Ele contesta, ainda, a inclusão dos gastos com servidores na conta da Seguridade.
— É uma pedalada na Constituição — resume.

Para o governo, é correto contabilizar os gastos com servidores nessa parte do Orçamento.
— Hoje, o déficit (da Previdência) dos servidores públicos é de R$ 77 bilhões. Eles falam que não é um gasto com seguridade social porque não está no capítulo da seguridade social. Da mesma forma que gasto com professor é de educação, gasto com aposentado, do setor público ou privado, tem que ser Previdência — diz Arnaldo Lima, assessor especial do Ministério do Planejamento.
Benedito Passos, diretor do Núcleo Atuarial de Previdência, concorda com a visão da Anfip.
— A seguridade social poderia ter mais de R$ 1 trilhão de recursos hoje se nos últimos 12 anos não estivéssemos fazendo as transferências — avalia.
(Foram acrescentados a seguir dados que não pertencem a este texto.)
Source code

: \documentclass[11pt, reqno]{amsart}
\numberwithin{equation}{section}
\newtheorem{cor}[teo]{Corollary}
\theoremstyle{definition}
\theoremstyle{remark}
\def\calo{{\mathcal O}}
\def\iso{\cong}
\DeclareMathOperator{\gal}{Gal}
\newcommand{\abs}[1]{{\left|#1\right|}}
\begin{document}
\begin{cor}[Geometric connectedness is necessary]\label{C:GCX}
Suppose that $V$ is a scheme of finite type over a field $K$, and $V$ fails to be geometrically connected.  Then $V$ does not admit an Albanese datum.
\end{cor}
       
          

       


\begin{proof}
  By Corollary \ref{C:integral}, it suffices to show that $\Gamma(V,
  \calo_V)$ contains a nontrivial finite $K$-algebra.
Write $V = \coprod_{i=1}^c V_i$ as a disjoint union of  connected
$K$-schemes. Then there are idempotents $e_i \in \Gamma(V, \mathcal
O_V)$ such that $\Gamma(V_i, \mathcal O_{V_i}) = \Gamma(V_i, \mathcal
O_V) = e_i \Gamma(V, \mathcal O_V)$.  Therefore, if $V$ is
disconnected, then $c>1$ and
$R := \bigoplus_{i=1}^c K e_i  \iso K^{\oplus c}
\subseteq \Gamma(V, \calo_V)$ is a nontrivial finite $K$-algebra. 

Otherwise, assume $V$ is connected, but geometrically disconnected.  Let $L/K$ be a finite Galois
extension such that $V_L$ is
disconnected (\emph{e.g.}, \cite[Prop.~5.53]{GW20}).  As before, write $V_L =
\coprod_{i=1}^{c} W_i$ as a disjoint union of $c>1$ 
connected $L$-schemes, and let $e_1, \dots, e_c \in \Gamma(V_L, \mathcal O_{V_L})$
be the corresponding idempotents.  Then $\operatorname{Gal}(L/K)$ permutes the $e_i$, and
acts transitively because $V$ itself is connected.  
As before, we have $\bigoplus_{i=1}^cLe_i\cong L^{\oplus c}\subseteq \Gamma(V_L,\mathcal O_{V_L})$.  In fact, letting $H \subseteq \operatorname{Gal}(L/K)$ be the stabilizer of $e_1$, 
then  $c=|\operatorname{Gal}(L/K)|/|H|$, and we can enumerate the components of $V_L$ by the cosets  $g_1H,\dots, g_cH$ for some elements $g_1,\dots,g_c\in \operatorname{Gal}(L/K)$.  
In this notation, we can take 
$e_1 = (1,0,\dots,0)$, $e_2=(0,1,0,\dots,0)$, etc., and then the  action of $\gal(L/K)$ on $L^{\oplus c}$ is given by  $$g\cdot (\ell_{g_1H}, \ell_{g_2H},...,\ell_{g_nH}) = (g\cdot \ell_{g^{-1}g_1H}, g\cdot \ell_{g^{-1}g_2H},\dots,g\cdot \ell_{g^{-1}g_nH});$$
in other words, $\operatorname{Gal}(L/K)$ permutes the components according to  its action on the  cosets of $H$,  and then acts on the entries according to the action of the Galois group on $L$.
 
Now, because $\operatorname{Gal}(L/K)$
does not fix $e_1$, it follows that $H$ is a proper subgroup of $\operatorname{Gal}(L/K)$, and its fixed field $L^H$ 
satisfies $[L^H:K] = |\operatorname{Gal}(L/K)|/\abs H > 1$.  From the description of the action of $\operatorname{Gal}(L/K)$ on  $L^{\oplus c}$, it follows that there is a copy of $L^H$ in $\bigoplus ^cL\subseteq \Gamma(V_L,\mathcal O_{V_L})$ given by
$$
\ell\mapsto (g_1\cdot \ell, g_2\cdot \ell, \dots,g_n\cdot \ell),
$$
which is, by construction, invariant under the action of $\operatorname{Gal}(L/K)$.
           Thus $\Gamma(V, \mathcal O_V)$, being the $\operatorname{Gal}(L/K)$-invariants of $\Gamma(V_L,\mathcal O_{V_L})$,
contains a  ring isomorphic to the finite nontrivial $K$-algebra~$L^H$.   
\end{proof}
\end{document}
A opinião de Passos, porém, não encontra eco entre outros analistas. A maioria dos economistas especializados em contas públicas destaca que a tese do superávit não se sustenta, principalmente porque, no fim das contas, o dinheiro é um só.

— A Previdência Social, e ainda mais a dos servidores, não é uma ilha da fantasia descolada do resto dos Poderes e recursos públicos. Ainda mais porque o seu déficit será sempre pago pelo próprio governo, logo, fica capenga fazer uma análise em que se considera apenas uma parte dos gastos — destaca José Roberto Afonso, economista do Ibre/FGV e professor do IDP.

O economista da FGV Samuel Pessôa destaca que, independentemente da forma de se contabilizar, há déficit, não só no sistema previdenciário, como na Seguridade Social:
— (A tese da Anfip) não pode ser considerada. Há déficit a partir de 2016 (mesmo sem a DRU) e ele será crescente independentemente da forma de contabilizar e de se devolver ou não as desonerações.